Rendered images with source text:
*** Begin section ***
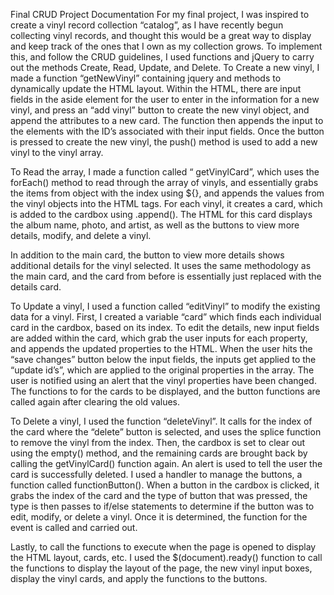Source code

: Final CRUD Project Documentation
For my final project, I was inspired to create a vinyl record collection “catalog”, as I have recently begun collecting vinyl records, and thought this would be a great way to display and keep track of the ones that I own as my collection grows. 
To implement this, and follow the CRUD guidelines, I used functions and jQuery to carry out the methods Create, Read, Update, and Delete.
To Create a new vinyl, I made a function “getNewVinyl” containing jquery and methods to dynamically update the HTML layout. Within the HTML, there are input fields in the aside element for the user to enter in the information for a new vinyl, and press an “add vinyl” button to create the new vinyl object, and append the attributes to a new card. The function then appends the input to the elements with the ID’s associated with their input fields. Once the button is pressed to create the new vinyl, the push() method is used to add a new vinyl to the vinyl array.
  
To Read the array, I made a function called “ getVinylCard”, which uses the forEach() method to read through the array of vinyls, and essentially grabs the items from object with the index using ${}, and appends the values from the vinyl objects into the HTML tags. For each vinyl, it creates a card, which is added to the cardbox using .append(). The HTML for this card displays the album name, photo, and artist, as well as the buttons to view more details, modify, and delete a vinyl.
  
In addition to the main card, the button to view more details shows additional details for the vinyl selected. It uses the same methodology as the main card, and the card from before is essentially just replaced with the details card.
  
To Update a vinyl, I used a function called “editVinyl” to modify the existing data for a vinyl. First, I created a variable “card” which finds each individual card in the cardbox, based on its index. To edit the details, new input fields are added within the card, which grab the user inputs for each property, and appends the updated properties to the HTML. When the user hits the “save changes” button below the input fields, the inputs get applied to the “update id’s”, which are applied to the original properties in the array. The user is notified using an alert that the vinyl properties have been changed. The functions to for the cards to be displayed, and the button functions are called again after clearing the old values.
 
To Delete a vinyl, I used the function “deleteVinyl”. It calls for the index of the card where the “delete” button is selected, and uses the splice function to remove the vinyl from the index. Then, the cardbox is set to clear out using the empty() method, and the remaining cards are brought back by calling the getVinylCard() function again. An alert is used to tell the user the card is successfully deleted. 
I used a handler to manage the buttons, a function called functionButton(). When a button in the cardbox is clicked, it grabs the index of the card and the type of button that was pressed, the type is then passes to if/else statements to determine if the button was to edit, modify, or delete a vinyl. Once it is determined, the function for the event is called and carried out. 
 
Lastly, to call the functions to execute when the page is opened to display the HTML layout, cards, etc. I used  the $(document).ready() function to call the functions to display the layout of the page, the new vinyl input boxes, display the vinyl cards, and apply the functions to the buttons. 

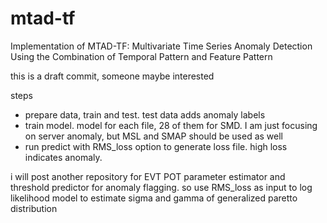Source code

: # mtad-tf
Implementation of MTAD-TF: Multivariate Time Series Anomaly Detection Using the Combination of Temporal Pattern and Feature Pattern

this is a draft commit, someone maybe interested

steps

- prepare data, train and test. test data adds anomaly labels
- train model. model for each file, 28 of them for SMD. I am just focusing on server anomaly, but MSL and SMAP should be used as well
- run predict with RMS_loss option to generate loss file. high loss indicates anomaly. 

i will post another repository for EVT POT parameter estimator and threshold predictor for anomaly flagging. so use RMS_loss as input to log likelihood model to estimate sigma and gamma of generalized paretto distribution

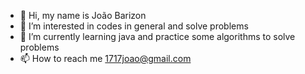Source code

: - 👋 Hi, my name is João Barizon
- 👀 I’m interested in codes in general and solve problems
- 🌱 I’m currently learning java and practice some algorithms to solve problems
- 📫 How to reach me 1717joao@gmail.com
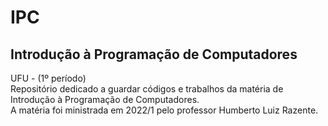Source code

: # IPC
## Introdução à Programação de Computadores
UFU - (1º período)  
Repositório dedicado a guardar códigos e trabalhos da matéria de Introdução à Programação de Computadores.   
A matéria foi ministrada em 2022/1 pelo professor Humberto Luiz Razente.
*** End section ***
Check each line of the records above for the word "problems", then give the number of lines that have it, with no other words.

2